# PROBLEM REQUIREMENTS
Search the entries below for "qquad". Report each line where it occurs.

[Plain-text document sources]
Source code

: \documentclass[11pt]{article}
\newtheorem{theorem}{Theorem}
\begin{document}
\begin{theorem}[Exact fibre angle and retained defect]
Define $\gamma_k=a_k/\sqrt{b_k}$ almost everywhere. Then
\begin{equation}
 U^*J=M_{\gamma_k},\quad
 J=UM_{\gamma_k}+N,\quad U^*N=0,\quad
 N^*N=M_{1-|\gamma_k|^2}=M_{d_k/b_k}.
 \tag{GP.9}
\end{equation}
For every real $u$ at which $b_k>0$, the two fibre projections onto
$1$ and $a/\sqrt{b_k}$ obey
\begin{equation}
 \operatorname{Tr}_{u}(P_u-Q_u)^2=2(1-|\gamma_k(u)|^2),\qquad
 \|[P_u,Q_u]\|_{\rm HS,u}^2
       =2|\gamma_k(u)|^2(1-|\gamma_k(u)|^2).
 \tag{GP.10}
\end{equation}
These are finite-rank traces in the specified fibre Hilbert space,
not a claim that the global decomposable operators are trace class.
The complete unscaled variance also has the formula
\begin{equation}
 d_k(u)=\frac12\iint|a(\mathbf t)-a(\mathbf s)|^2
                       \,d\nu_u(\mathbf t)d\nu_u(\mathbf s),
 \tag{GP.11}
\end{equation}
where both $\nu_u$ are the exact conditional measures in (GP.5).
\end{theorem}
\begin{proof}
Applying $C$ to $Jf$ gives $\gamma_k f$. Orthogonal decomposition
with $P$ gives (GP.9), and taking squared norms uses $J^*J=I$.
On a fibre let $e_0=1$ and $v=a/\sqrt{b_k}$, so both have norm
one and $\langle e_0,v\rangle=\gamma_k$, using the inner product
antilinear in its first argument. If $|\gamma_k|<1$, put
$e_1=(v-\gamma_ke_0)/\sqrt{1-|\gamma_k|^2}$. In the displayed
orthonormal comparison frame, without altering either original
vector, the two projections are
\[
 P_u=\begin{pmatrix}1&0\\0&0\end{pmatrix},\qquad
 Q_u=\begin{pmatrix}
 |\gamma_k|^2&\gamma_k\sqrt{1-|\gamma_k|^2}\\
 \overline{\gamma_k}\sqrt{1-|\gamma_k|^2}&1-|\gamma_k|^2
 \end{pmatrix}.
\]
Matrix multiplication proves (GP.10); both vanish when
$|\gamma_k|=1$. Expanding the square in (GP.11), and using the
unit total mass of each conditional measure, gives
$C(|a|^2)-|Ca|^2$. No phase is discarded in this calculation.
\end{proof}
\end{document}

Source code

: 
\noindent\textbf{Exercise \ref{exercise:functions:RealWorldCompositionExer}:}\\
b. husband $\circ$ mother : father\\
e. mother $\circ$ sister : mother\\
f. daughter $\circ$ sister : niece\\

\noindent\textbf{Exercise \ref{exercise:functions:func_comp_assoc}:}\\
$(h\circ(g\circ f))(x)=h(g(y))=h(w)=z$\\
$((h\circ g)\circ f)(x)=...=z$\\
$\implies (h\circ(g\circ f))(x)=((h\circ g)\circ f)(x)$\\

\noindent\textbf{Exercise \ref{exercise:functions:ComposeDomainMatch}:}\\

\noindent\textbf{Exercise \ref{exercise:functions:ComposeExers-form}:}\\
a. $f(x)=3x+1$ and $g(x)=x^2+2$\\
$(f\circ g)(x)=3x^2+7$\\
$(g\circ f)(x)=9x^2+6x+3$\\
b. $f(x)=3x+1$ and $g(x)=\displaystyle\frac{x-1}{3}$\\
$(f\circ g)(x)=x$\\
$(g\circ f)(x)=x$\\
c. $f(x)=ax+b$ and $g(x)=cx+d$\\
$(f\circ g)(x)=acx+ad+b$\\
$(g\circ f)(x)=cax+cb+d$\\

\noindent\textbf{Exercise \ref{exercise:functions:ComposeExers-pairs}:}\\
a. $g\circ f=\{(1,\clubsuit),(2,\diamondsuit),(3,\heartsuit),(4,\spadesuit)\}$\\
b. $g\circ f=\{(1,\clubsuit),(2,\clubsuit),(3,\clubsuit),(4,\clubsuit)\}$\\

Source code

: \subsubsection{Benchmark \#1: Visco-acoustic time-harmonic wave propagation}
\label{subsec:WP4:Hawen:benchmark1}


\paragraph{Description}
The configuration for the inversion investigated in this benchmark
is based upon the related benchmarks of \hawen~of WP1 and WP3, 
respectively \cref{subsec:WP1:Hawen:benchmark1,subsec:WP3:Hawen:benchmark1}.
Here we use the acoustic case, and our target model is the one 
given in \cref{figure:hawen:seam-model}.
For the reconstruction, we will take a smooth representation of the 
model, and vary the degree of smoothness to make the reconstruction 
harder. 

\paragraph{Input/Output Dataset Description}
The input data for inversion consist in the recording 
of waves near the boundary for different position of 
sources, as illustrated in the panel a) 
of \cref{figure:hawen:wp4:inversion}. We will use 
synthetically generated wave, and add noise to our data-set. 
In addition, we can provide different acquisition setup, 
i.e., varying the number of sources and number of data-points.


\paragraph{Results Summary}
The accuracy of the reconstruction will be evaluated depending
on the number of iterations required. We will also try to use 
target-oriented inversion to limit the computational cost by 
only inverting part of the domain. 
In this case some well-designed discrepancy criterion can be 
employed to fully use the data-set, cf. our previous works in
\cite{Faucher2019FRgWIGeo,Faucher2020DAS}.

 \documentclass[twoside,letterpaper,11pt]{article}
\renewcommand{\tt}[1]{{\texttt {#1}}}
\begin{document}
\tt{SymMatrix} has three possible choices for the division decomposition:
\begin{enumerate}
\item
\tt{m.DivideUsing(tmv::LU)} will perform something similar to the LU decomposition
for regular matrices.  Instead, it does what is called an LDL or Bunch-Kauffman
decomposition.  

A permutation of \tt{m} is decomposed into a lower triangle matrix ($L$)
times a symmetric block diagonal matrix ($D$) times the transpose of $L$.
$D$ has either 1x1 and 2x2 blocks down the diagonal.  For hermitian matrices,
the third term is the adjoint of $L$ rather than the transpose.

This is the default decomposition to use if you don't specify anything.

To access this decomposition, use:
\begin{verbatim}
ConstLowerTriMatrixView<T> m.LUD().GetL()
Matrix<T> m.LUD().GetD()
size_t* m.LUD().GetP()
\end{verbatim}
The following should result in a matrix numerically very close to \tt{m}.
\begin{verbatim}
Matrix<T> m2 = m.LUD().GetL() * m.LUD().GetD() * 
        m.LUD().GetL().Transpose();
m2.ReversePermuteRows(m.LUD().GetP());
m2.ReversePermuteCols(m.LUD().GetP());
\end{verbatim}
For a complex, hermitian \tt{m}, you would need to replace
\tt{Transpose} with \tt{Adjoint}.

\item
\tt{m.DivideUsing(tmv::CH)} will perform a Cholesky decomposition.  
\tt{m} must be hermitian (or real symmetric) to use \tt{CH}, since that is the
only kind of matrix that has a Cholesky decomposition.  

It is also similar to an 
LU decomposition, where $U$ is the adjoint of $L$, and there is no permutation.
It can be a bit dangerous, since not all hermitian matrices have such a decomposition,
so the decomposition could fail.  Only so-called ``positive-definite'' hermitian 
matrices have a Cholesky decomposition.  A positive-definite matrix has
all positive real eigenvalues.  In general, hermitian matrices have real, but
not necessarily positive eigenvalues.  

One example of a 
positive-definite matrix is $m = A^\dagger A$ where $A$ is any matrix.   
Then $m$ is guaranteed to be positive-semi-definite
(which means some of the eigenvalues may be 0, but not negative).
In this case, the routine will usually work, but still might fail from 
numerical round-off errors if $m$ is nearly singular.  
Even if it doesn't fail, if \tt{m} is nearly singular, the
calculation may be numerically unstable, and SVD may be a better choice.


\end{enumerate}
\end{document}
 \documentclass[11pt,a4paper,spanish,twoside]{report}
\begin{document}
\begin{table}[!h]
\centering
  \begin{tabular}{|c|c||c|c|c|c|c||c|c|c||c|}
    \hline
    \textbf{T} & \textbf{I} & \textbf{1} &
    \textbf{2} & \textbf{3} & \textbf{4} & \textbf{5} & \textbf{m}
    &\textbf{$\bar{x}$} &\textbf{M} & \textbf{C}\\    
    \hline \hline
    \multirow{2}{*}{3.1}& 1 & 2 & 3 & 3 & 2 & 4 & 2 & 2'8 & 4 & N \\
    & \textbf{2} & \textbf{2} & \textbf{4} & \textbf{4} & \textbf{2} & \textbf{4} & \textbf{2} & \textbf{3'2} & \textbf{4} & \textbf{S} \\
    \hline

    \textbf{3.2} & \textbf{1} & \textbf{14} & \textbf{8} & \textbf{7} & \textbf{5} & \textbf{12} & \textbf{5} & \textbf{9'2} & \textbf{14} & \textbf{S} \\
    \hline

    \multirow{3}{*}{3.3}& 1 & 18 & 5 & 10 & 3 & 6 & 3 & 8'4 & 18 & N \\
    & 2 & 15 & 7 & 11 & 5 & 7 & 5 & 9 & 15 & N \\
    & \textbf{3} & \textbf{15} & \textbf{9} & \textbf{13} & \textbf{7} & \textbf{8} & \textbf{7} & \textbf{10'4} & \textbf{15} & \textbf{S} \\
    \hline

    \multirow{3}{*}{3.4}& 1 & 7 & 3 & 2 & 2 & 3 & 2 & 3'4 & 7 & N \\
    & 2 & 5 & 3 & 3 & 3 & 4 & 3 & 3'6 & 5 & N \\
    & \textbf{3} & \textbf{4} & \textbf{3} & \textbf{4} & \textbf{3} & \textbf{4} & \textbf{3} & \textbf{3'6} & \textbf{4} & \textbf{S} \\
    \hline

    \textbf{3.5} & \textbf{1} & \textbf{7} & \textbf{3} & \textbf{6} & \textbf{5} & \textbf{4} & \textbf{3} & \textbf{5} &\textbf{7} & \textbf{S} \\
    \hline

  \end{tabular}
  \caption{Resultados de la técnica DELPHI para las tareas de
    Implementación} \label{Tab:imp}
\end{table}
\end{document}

# WRITTEN SOLUTION
 \operatorname{Tr}_{u}(P_u-Q_u)^2=2(1-|\gamma_k(u)|^2),\qquad
 P_u=\begin{pmatrix}1&0\\0&0\end{pmatrix},\qquad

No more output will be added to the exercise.